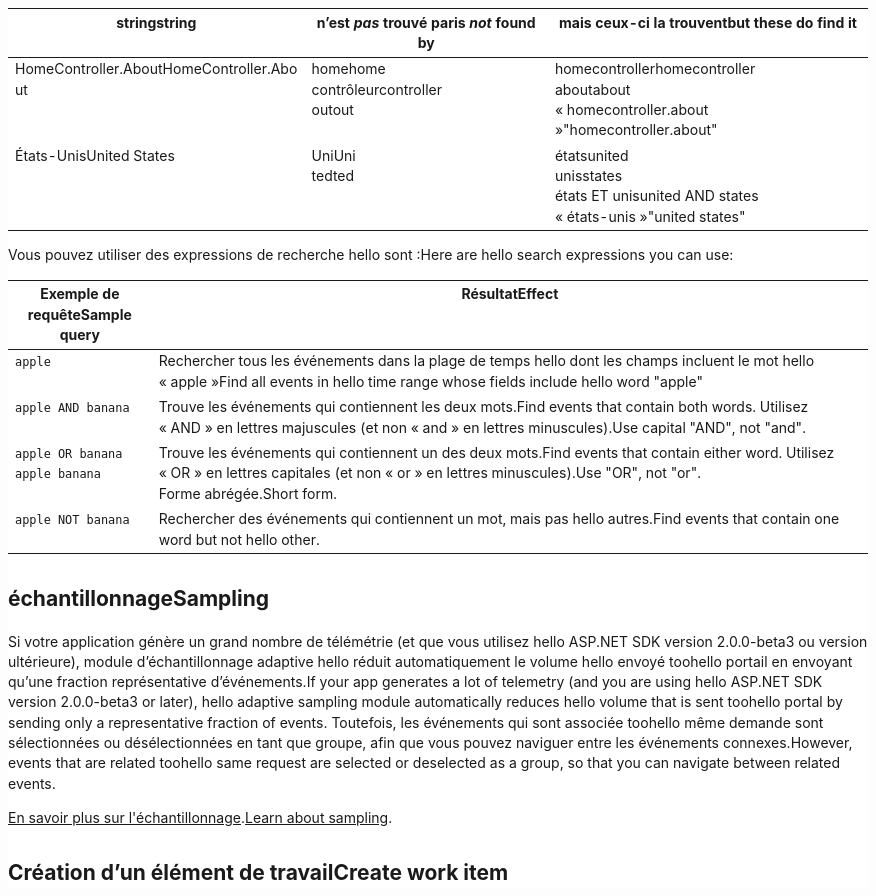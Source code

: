 | <span data-ttu-id="87e6f-170">string</span><span class="sxs-lookup"><span data-stu-id="87e6f-170">string</span></span> | <span data-ttu-id="87e6f-171">n’est *pas* trouvé par</span><span class="sxs-lookup"><span data-stu-id="87e6f-171">is *not* found by</span></span> | <span data-ttu-id="87e6f-172">mais ceux-ci la trouvent</span><span class="sxs-lookup"><span data-stu-id="87e6f-172">but these do find it</span></span> |
| --- | --- | --- |
| <span data-ttu-id="87e6f-173">HomeController.About</span><span class="sxs-lookup"><span data-stu-id="87e6f-173">HomeController.About</span></span> |<span data-ttu-id="87e6f-174">home</span><span class="sxs-lookup"><span data-stu-id="87e6f-174">home</span></span><br/><span data-ttu-id="87e6f-175">contrôleur</span><span class="sxs-lookup"><span data-stu-id="87e6f-175">controller</span></span><br/><span data-ttu-id="87e6f-176">out</span><span class="sxs-lookup"><span data-stu-id="87e6f-176">out</span></span> | <span data-ttu-id="87e6f-177">homecontroller</span><span class="sxs-lookup"><span data-stu-id="87e6f-177">homecontroller</span></span><br/><span data-ttu-id="87e6f-178">about</span><span class="sxs-lookup"><span data-stu-id="87e6f-178">about</span></span><br/><span data-ttu-id="87e6f-179">« homecontroller.about »</span><span class="sxs-lookup"><span data-stu-id="87e6f-179">"homecontroller.about"</span></span>|
|<span data-ttu-id="87e6f-180">États-Unis</span><span class="sxs-lookup"><span data-stu-id="87e6f-180">United States</span></span>|<span data-ttu-id="87e6f-181">Uni</span><span class="sxs-lookup"><span data-stu-id="87e6f-181">Uni</span></span><br/><span data-ttu-id="87e6f-182">ted</span><span class="sxs-lookup"><span data-stu-id="87e6f-182">ted</span></span>|<span data-ttu-id="87e6f-183">états</span><span class="sxs-lookup"><span data-stu-id="87e6f-183">united</span></span><br/><span data-ttu-id="87e6f-184">unis</span><span class="sxs-lookup"><span data-stu-id="87e6f-184">states</span></span><br/><span data-ttu-id="87e6f-185">états ET unis</span><span class="sxs-lookup"><span data-stu-id="87e6f-185">united AND states</span></span><br/><span data-ttu-id="87e6f-186">« états-unis »</span><span class="sxs-lookup"><span data-stu-id="87e6f-186">"united states"</span></span>

<span data-ttu-id="87e6f-187">Vous pouvez utiliser des expressions de recherche hello sont :</span><span class="sxs-lookup"><span data-stu-id="87e6f-187">Here are hello search expressions you can use:</span></span>

| <span data-ttu-id="87e6f-188">Exemple de requête</span><span class="sxs-lookup"><span data-stu-id="87e6f-188">Sample query</span></span> | <span data-ttu-id="87e6f-189">Résultat</span><span class="sxs-lookup"><span data-stu-id="87e6f-189">Effect</span></span> |
| --- | --- |
| `apple` |<span data-ttu-id="87e6f-190">Rechercher tous les événements dans la plage de temps hello dont les champs incluent le mot hello « apple »</span><span class="sxs-lookup"><span data-stu-id="87e6f-190">Find all events in hello time range whose fields include hello word "apple"</span></span> |
| `apple AND banana` |<span data-ttu-id="87e6f-191">Trouve les événements qui contiennent les deux mots.</span><span class="sxs-lookup"><span data-stu-id="87e6f-191">Find events that contain both words.</span></span> <span data-ttu-id="87e6f-192">Utilisez « AND » en lettres majuscules (et non « and » en lettres minuscules).</span><span class="sxs-lookup"><span data-stu-id="87e6f-192">Use capital "AND", not "and".</span></span> |
| `apple OR banana`<br/>`apple banana` |<span data-ttu-id="87e6f-193">Trouve les événements qui contiennent un des deux mots.</span><span class="sxs-lookup"><span data-stu-id="87e6f-193">Find events that contain either word.</span></span> <span data-ttu-id="87e6f-194">Utilisez « OR » en lettres capitales (et non « or » en lettres minuscules).</span><span class="sxs-lookup"><span data-stu-id="87e6f-194">Use "OR", not "or".</span></span><br/><span data-ttu-id="87e6f-195">Forme abrégée.</span><span class="sxs-lookup"><span data-stu-id="87e6f-195">Short form.</span></span> |
| `apple NOT banana` |<span data-ttu-id="87e6f-196">Rechercher des événements qui contiennent un mot, mais pas hello autres.</span><span class="sxs-lookup"><span data-stu-id="87e6f-196">Find events that contain one word but not hello other.</span></span> |



## <a name="sampling"></a><span data-ttu-id="87e6f-197">échantillonnage</span><span class="sxs-lookup"><span data-stu-id="87e6f-197">Sampling</span></span>
<span data-ttu-id="87e6f-198">Si votre application génère un grand nombre de télémétrie (et que vous utilisez hello ASP.NET SDK version 2.0.0-beta3 ou version ultérieure), module d’échantillonnage adaptive hello réduit automatiquement le volume hello envoyé toohello portail en envoyant qu’une fraction représentative d’événements.</span><span class="sxs-lookup"><span data-stu-id="87e6f-198">If your app generates a lot of telemetry (and you are using hello ASP.NET SDK version 2.0.0-beta3 or later), hello adaptive sampling module automatically reduces hello volume that is sent toohello portal by sending only a representative fraction of events.</span></span> <span data-ttu-id="87e6f-199">Toutefois, les événements qui sont associée toohello même demande sont sélectionnées ou désélectionnées en tant que groupe, afin que vous pouvez naviguer entre les événements connexes.</span><span class="sxs-lookup"><span data-stu-id="87e6f-199">However, events that are related toohello same request are selected or deselected as a group, so that you can navigate between related events.</span></span> 

<span data-ttu-id="87e6f-200">[En savoir plus sur l'échantillonnage](app-insights-sampling.md).</span><span class="sxs-lookup"><span data-stu-id="87e6f-200">[Learn about sampling](app-insights-sampling.md).</span></span>



## <a name="create-work-item"></a><span data-ttu-id="87e6f-201">Création d’un élément de travail</span><span class="sxs-lookup"><span data-stu-id="87e6f-201">Create work item</span></span>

### PROBLEM REQUIREMENTS
Please print the data above once more, exactly as it appears, with no pictures.

### RESULT FOR THIS EXERCISE
Source code

: | <span data-ttu-id="87e6f-170">string</span><span class="sxs-lookup"><span data-stu-id="87e6f-170">string</span></span> | <span data-ttu-id="87e6f-171">n’est *pas* trouvé par</span><span class="sxs-lookup"><span data-stu-id="87e6f-171">is *not* found by</span></span> | <span data-ttu-id="87e6f-172">mais ceux-ci la trouvent</span><span class="sxs-lookup"><span data-stu-id="87e6f-172">but these do find it</span></span> |
| --- | --- | --- |
| <span data-ttu-id="87e6f-173">HomeController.About</span><span class="sxs-lookup"><span data-stu-id="87e6f-173">HomeController.About</span></span> |<span data-ttu-id="87e6f-174">home</span><span class="sxs-lookup"><span data-stu-id="87e6f-174">home</span></span><br/><span data-ttu-id="87e6f-175">contrôleur</span><span class="sxs-lookup"><span data-stu-id="87e6f-175">controller</span></span><br/><span data-ttu-id="87e6f-176">out</span><span class="sxs-lookup"><span data-stu-id="87e6f-176">out</span></span> | <span data-ttu-id="87e6f-177">homecontroller</span><span class="sxs-lookup"><span data-stu-id="87e6f-177">homecontroller</span></span><br/><span data-ttu-id="87e6f-178">about</span><span class="sxs-lookup"><span data-stu-id="87e6f-178">about</span></span><br/><span data-ttu-id="87e6f-179">« homecontroller.about »</span><span class="sxs-lookup"><span data-stu-id="87e6f-179">"homecontroller.about"</span></span>|
|<span data-ttu-id="87e6f-180">États-Unis</span><span class="sxs-lookup"><span data-stu-id="87e6f-180">United States</span></span>|<span data-ttu-id="87e6f-181">Uni</span><span class="sxs-lookup"><span data-stu-id="87e6f-181">Uni</span></span><br/><span data-ttu-id="87e6f-182">ted</span><span class="sxs-lookup"><span data-stu-id="87e6f-182">ted</span></span>|<span data-ttu-id="87e6f-183">états</span><span class="sxs-lookup"><span data-stu-id="87e6f-183">united</span></span><br/><span data-ttu-id="87e6f-184">unis</span><span class="sxs-lookup"><span data-stu-id="87e6f-184">states</span></span><br/><span data-ttu-id="87e6f-185">états ET unis</span><span class="sxs-lookup"><span data-stu-id="87e6f-185">united AND states</span></span><br/><span data-ttu-id="87e6f-186">« états-unis »</span><span class="sxs-lookup"><span data-stu-id="87e6f-186">"united states"</span></span>

<span data-ttu-id="87e6f-187">Vous pouvez utiliser des expressions de recherche hello sont :</span><span class="sxs-lookup"><span data-stu-id="87e6f-187">Here are hello search expressions you can use:</span></span>

| <span data-ttu-id="87e6f-188">Exemple de requête</span><span class="sxs-lookup"><span data-stu-id="87e6f-188">Sample query</span></span> | <span data-ttu-id="87e6f-189">Résultat</span><span class="sxs-lookup"><span data-stu-id="87e6f-189">Effect</span></span> |
| --- | --- |
| `apple` |<span data-ttu-id="87e6f-190">Rechercher tous les événements dans la plage de temps hello dont les champs incluent le mot hello « apple »</span><span class="sxs-lookup"><span data-stu-id="87e6f-190">Find all events in hello time range whose fields include hello word "apple"</span></span> |
| `apple AND banana` |<span data-ttu-id="87e6f-191">Trouve les événements qui contiennent les deux mots.</span><span class="sxs-lookup"><span data-stu-id="87e6f-191">Find events that contain both words.</span></span> <span data-ttu-id="87e6f-192">Utilisez « AND » en lettres majuscules (et non « and » en lettres minuscules).</span><span class="sxs-lookup"><span data-stu-id="87e6f-192">Use capital "AND", not "and".</span></span> |
| `apple OR banana`<br/>`apple banana` |<span data-ttu-id="87e6f-193">Trouve les événements qui contiennent un des deux mots.</span><span class="sxs-lookup"><span data-stu-id="87e6f-193">Find events that contain either word.</span></span> <span data-ttu-id="87e6f-194">Utilisez « OR » en lettres capitales (et non « or » en lettres minuscules).</span><span class="sxs-lookup"><span data-stu-id="87e6f-194">Use "OR", not "or".</span></span><br/><span data-ttu-id="87e6f-195">Forme abrégée.</span><span class="sxs-lookup"><span data-stu-id="87e6f-195">Short form.</span></span> |
| `apple NOT banana` |<span data-ttu-id="87e6f-196">Rechercher des événements qui contiennent un mot, mais pas hello autres.</span><span class="sxs-lookup"><span data-stu-id="87e6f-196">Find events that contain one word but not hello other.</span></span> |



## <a name="sampling"></a><span data-ttu-id="87e6f-197">échantillonnage</span><span class="sxs-lookup"><span data-stu-id="87e6f-197">Sampling</span></span>
<span data-ttu-id="87e6f-198">Si votre application génère un grand nombre de télémétrie (et que vous utilisez hello ASP.NET SDK version 2.0.0-beta3 ou version ultérieure), module d’échantillonnage adaptive hello réduit automatiquement le volume hello envoyé toohello portail en envoyant qu’une fraction représentative d’événements.</span><span class="sxs-lookup"><span data-stu-id="87e6f-198">If your app generates a lot of telemetry (and you are using hello ASP.NET SDK version 2.0.0-beta3 or later), hello adaptive sampling module automatically reduces hello volume that is sent toohello portal by sending only a representative fraction of events.</span></span> <span data-ttu-id="87e6f-199">Toutefois, les événements qui sont associée toohello même demande sont sélectionnées ou désélectionnées en tant que groupe, afin que vous pouvez naviguer entre les événements connexes.</span><span class="sxs-lookup"><span data-stu-id="87e6f-199">However, events that are related toohello same request are selected or deselected as a group, so that you can navigate between related events.</span></span> 

<span data-ttu-id="87e6f-200">[En savoir plus sur l'échantillonnage](app-insights-sampling.md).</span><span class="sxs-lookup"><span data-stu-id="87e6f-200">[Learn about sampling](app-insights-sampling.md).</span></span>



## <a name="create-work-item"></a><span data-ttu-id="87e6f-201">Création d’un élément de travail</span><span class="sxs-lookup"><span data-stu-id="87e6f-201">Create work item</span></span>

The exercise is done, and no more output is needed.